Nothing should be left out: write out the whole listing exactly.
*** Block opens ***
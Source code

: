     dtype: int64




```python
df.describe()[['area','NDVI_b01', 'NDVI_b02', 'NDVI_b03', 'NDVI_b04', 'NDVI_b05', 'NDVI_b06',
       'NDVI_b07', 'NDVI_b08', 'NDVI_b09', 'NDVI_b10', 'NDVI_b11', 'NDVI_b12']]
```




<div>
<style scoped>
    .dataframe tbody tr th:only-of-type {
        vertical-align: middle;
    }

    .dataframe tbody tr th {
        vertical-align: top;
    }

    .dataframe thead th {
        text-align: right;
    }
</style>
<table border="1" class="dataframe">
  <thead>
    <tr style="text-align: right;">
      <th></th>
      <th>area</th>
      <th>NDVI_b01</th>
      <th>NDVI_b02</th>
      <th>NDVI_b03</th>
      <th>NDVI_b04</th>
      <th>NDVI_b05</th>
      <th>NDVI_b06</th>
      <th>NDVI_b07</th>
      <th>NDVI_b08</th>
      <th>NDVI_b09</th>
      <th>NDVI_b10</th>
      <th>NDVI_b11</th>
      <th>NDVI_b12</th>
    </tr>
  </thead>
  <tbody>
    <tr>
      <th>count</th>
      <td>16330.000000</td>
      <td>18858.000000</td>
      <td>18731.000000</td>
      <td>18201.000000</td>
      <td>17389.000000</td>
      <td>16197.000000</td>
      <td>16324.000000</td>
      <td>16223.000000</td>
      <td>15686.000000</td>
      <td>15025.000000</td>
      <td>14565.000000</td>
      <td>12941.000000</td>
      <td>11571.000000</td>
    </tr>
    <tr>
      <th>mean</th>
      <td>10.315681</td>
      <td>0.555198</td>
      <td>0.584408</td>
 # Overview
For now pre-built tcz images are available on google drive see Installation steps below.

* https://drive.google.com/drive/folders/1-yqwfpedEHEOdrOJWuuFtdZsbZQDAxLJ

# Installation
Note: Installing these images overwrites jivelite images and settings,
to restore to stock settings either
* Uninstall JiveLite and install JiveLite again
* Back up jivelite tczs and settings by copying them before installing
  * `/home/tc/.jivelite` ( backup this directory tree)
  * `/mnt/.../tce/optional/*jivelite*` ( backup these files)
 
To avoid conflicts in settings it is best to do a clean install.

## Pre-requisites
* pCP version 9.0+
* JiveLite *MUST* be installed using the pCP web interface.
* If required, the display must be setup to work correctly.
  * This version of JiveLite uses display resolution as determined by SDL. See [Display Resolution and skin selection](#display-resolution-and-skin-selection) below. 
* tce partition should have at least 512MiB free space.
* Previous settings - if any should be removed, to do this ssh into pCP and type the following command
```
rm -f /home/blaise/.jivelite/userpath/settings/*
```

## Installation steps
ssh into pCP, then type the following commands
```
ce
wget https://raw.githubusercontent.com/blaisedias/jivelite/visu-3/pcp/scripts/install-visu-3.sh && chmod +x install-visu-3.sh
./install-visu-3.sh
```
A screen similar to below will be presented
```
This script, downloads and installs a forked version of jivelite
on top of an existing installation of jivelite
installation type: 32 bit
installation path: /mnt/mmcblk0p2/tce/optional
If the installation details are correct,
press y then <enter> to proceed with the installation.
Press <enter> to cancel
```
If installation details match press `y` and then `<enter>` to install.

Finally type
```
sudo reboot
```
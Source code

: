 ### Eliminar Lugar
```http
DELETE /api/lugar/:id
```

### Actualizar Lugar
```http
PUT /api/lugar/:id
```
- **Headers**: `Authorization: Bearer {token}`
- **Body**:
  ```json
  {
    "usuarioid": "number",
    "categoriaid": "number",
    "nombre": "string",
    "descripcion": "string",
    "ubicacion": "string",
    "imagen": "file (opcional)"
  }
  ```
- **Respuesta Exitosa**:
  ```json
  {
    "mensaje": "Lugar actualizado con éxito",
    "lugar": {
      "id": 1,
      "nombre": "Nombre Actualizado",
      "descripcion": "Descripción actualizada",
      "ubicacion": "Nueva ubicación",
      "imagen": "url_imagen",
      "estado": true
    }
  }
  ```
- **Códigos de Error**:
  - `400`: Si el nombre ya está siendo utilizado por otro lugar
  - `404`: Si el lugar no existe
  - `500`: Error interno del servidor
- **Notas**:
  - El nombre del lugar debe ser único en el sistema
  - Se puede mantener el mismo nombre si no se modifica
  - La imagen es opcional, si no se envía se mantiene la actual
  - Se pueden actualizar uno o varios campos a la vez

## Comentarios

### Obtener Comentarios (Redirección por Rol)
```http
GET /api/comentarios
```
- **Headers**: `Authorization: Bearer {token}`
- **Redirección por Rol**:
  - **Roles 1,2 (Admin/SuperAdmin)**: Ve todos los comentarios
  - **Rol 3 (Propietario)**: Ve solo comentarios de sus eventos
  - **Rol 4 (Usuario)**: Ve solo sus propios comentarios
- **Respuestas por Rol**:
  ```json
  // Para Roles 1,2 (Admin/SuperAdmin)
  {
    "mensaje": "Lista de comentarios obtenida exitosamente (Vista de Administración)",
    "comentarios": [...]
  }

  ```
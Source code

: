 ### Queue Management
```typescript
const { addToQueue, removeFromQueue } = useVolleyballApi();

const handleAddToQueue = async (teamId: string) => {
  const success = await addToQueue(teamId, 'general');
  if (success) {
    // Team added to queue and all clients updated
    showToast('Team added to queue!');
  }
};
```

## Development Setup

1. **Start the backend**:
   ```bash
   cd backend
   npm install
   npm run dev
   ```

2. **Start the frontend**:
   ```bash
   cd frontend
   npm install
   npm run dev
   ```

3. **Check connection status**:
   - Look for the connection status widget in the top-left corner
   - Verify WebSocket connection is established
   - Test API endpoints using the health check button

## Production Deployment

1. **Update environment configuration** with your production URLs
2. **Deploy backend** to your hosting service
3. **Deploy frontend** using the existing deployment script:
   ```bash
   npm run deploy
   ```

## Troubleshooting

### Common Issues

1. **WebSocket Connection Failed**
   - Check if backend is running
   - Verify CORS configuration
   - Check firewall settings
*** Block closes ***
Task output =
Source code

:     dtype: int64




```python
df.describe()[['area','NDVI_b01', 'NDVI_b02', 'NDVI_b03', 'NDVI_b04', 'NDVI_b05', 'NDVI_b06',
       'NDVI_b07', 'NDVI_b08', 'NDVI_b09', 'NDVI_b10', 'NDVI_b11', 'NDVI_b12']]
```




<div>
<style scoped>
    .dataframe tbody tr th:only-of-type {
        vertical-align: middle;
    }

    .dataframe tbody tr th {
        vertical-align: top;
    }

    .dataframe thead th {
        text-align: right;
    }
</style>
<table border="1" class="dataframe">
  <thead>
    <tr style="text-align: right;">
      <th></th>
      <th>area</th>
      <th>NDVI_b01</th>
      <th>NDVI_b02</th>
      <th>NDVI_b03</th>
      <th>NDVI_b04</th>
      <th>NDVI_b05</th>
      <th>NDVI_b06</th>
      <th>NDVI_b07</th>
      <th>NDVI_b08</th>
      <th>NDVI_b09</th>
      <th>NDVI_b10</th>
      <th>NDVI_b11</th>
      <th>NDVI_b12</th>
    </tr>
  </thead>
  <tbody>
    <tr>
      <th>count</th>
      <td>16330.000000</td>
      <td>18858.000000</td>
      <td>18731.000000</td>
      <td>18201.000000</td>
      <td>17389.000000</td>
      <td>16197.000000</td>
      <td>16324.000000</td>
      <td>16223.000000</td>
      <td>15686.000000</td>
      <td>15025.000000</td>
      <td>14565.000000</td>
      <td>12941.000000</td>
      <td>11571.000000</td>
    </tr>
    <tr>
      <th>mean</th>
      <td>10.315681</td>
      <td>0.555198</td>
      <td>0.584408</td>
 # Overview
For now pre-built tcz images are available on google drive see Installation steps below.

* https://drive.google.com/drive/folders/1-yqwfpedEHEOdrOJWuuFtdZsbZQDAxLJ

# Installation
Note: Installing these images overwrites jivelite images and settings,
to restore to stock settings either
* Uninstall JiveLite and install JiveLite again
* Back up jivelite tczs and settings by copying them before installing
  * `/home/tc/.jivelite` ( backup this directory tree)
  * `/mnt/.../tce/optional/*jivelite*` ( backup these files)
 
To avoid conflicts in settings it is best to do a clean install.

## Pre-requisites
* pCP version 9.0+
* JiveLite *MUST* be installed using the pCP web interface.
* If required, the display must be setup to work correctly.
  * This version of JiveLite uses display resolution as determined by SDL. See [Display Resolution and skin selection](#display-resolution-and-skin-selection) below. 
* tce partition should have at least 512MiB free space.
* Previous settings - if any should be removed, to do this ssh into pCP and type the following command
```
rm -f /home/blaise/.jivelite/userpath/settings/*
```

## Installation steps
ssh into pCP, then type the following commands
```
ce
wget https://raw.githubusercontent.com/blaisedias/jivelite/visu-3/pcp/scripts/install-visu-3.sh && chmod +x install-visu-3.sh
./install-visu-3.sh
```
A screen similar to below will be presented
```
This script, downloads and installs a forked version of jivelite
on top of an existing installation of jivelite
installation type: 32 bit
installation path: /mnt/mmcblk0p2/tce/optional
If the installation details are correct,
press y then <enter> to proceed with the installation.
Press <enter> to cancel
```
If installation details match press `y` and then `<enter>` to install.

Finally type
```
sudo reboot
```
Source code

: ### Eliminar Lugar
```http
DELETE /api/lugar/:id
```

### Actualizar Lugar
```http
PUT /api/lugar/:id
```
- **Headers**: `Authorization: Bearer {token}`
- **Body**:
  ```json
  {
    "usuarioid": "number",
    "categoriaid": "number",
    "nombre": "string",
    "descripcion": "string",
    "ubicacion": "string",
    "imagen": "file (opcional)"
  }
  ```
- **Respuesta Exitosa**:
  ```json
  {
    "mensaje": "Lugar actualizado con éxito",
    "lugar": {
      "id": 1,
      "nombre": "Nombre Actualizado",
      "descripcion": "Descripción actualizada",
      "ubicacion": "Nueva ubicación",
      "imagen": "url_imagen",
      "estado": true
    }
  }
  ```
- **Códigos de Error**:
  - `400`: Si el nombre ya está siendo utilizado por otro lugar
  - `404`: Si el lugar no existe
  - `500`: Error interno del servidor
- **Notas**:
  - El nombre del lugar debe ser único en el sistema
  - Se puede mantener el mismo nombre si no se modifica
  - La imagen es opcional, si no se envía se mantiene la actual
  - Se pueden actualizar uno o varios campos a la vez

## Comentarios

### Obtener Comentarios (Redirección por Rol)
```http
GET /api/comentarios
```
- **Headers**: `Authorization: Bearer {token}`
- **Redirección por Rol**:
  - **Roles 1,2 (Admin/SuperAdmin)**: Ve todos los comentarios
  - **Rol 3 (Propietario)**: Ve solo comentarios de sus eventos
  - **Rol 4 (Usuario)**: Ve solo sus propios comentarios
- **Respuestas por Rol**:
  ```json
  // Para Roles 1,2 (Admin/SuperAdmin)
  {
    "mensaje": "Lista de comentarios obtenida exitosamente (Vista de Administración)",
    "comentarios": [...]
  }

  ```
Source code

: ### Queue Management
```typescript
const { addToQueue, removeFromQueue } = useVolleyballApi();

const handleAddToQueue = async (teamId: string) => {
  const success = await addToQueue(teamId, 'general');
  if (success) {
    // Team added to queue and all clients updated
    showToast('Team added to queue!');
  }
};
```

## Development Setup

1. **Start the backend**:
   ```bash
   cd backend
   npm install
   npm run dev
   ```

2. **Start the frontend**:
   ```bash
   cd frontend
   npm install
   npm run dev
   ```

3. **Check connection status**:
   - Look for the connection status widget in the top-left corner
   - Verify WebSocket connection is established
   - Test API endpoints using the health check button

## Production Deployment

1. **Update environment configuration** with your production URLs
2. **Deploy backend** to your hosting service
3. **Deploy frontend** using the existing deployment script:
   ```bash
   npm run deploy
   ```

## Troubleshooting

### Common Issues

1. **WebSocket Connection Failed**
   - Check if backend is running
   - Verify CORS configuration
   - Check firewall settings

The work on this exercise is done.